== SUPPLIED INFORMATION

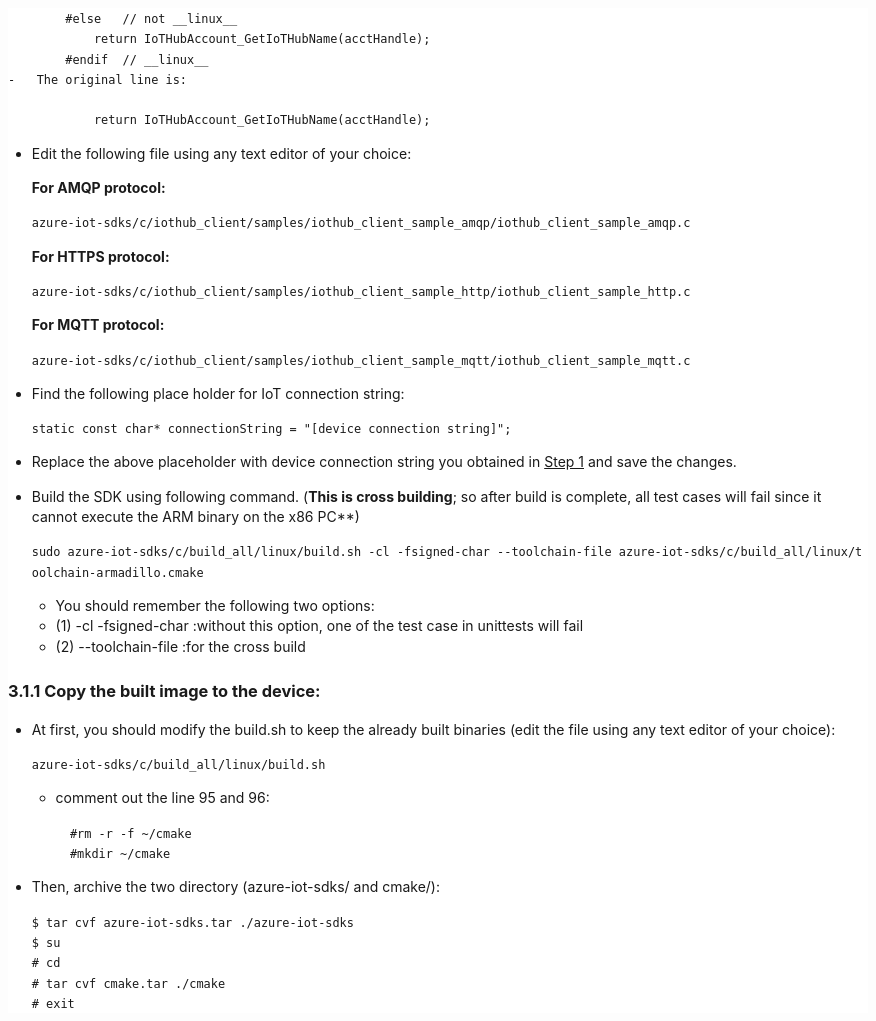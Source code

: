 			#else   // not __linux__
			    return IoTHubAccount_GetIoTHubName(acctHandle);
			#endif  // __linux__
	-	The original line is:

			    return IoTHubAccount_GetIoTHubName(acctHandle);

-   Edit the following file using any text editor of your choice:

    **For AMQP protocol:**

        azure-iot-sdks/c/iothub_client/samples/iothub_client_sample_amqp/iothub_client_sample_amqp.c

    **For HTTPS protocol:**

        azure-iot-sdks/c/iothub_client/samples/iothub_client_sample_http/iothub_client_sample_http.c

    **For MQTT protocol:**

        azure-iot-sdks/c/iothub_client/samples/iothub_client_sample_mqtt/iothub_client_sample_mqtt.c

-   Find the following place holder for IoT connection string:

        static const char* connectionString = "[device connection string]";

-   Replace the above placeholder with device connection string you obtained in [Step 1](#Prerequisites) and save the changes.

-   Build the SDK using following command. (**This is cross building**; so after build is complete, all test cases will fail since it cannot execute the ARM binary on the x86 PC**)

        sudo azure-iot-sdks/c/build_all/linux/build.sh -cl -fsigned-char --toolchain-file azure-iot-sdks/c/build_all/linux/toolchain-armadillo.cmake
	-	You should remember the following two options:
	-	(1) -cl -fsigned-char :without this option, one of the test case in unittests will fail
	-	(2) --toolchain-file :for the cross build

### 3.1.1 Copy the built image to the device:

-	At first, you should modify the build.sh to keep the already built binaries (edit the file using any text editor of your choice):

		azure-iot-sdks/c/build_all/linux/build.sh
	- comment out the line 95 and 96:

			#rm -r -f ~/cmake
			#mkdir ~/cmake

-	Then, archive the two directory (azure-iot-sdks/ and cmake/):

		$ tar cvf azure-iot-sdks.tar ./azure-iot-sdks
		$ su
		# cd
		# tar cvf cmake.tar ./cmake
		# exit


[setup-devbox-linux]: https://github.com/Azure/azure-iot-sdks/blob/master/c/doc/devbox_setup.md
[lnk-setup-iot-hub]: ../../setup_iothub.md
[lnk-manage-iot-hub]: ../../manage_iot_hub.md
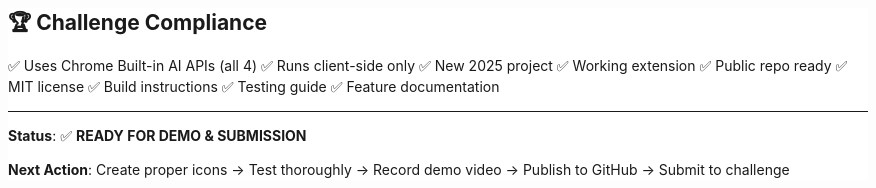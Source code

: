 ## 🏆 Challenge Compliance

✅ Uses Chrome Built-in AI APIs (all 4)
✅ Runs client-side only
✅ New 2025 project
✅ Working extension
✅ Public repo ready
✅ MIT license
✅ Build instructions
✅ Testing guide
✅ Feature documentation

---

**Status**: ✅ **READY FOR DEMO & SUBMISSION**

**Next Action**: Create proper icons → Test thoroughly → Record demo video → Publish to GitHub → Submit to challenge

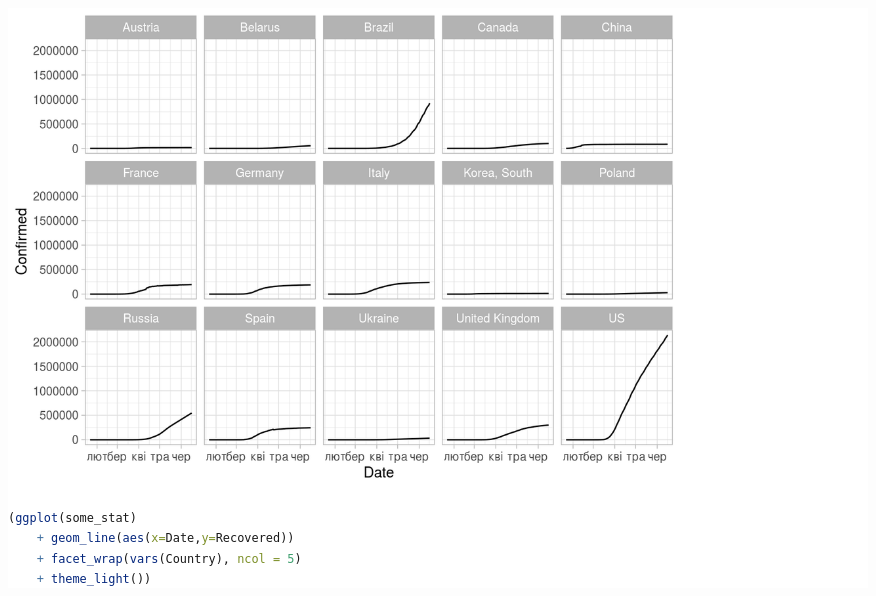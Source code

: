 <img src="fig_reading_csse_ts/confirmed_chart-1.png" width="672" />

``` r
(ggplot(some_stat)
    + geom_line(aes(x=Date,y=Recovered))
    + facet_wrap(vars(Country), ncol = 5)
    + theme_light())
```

====

REQUIREMENT:
Reproduce every line in the records above that contains the word "cmake".

SOLUTION TO THIS PROBLEM:
        sudo azure-iot-sdks/c/build_all/linux/build.sh -cl -fsigned-char --toolchain-file azure-iot-sdks/c/build_all/linux/toolchain-armadillo.cmake
			#rm -r -f ~/cmake
			#mkdir ~/cmake
-	Then, archive the two directory (azure-iot-sdks/ and cmake/):
		# tar cvf cmake.tar ./cmake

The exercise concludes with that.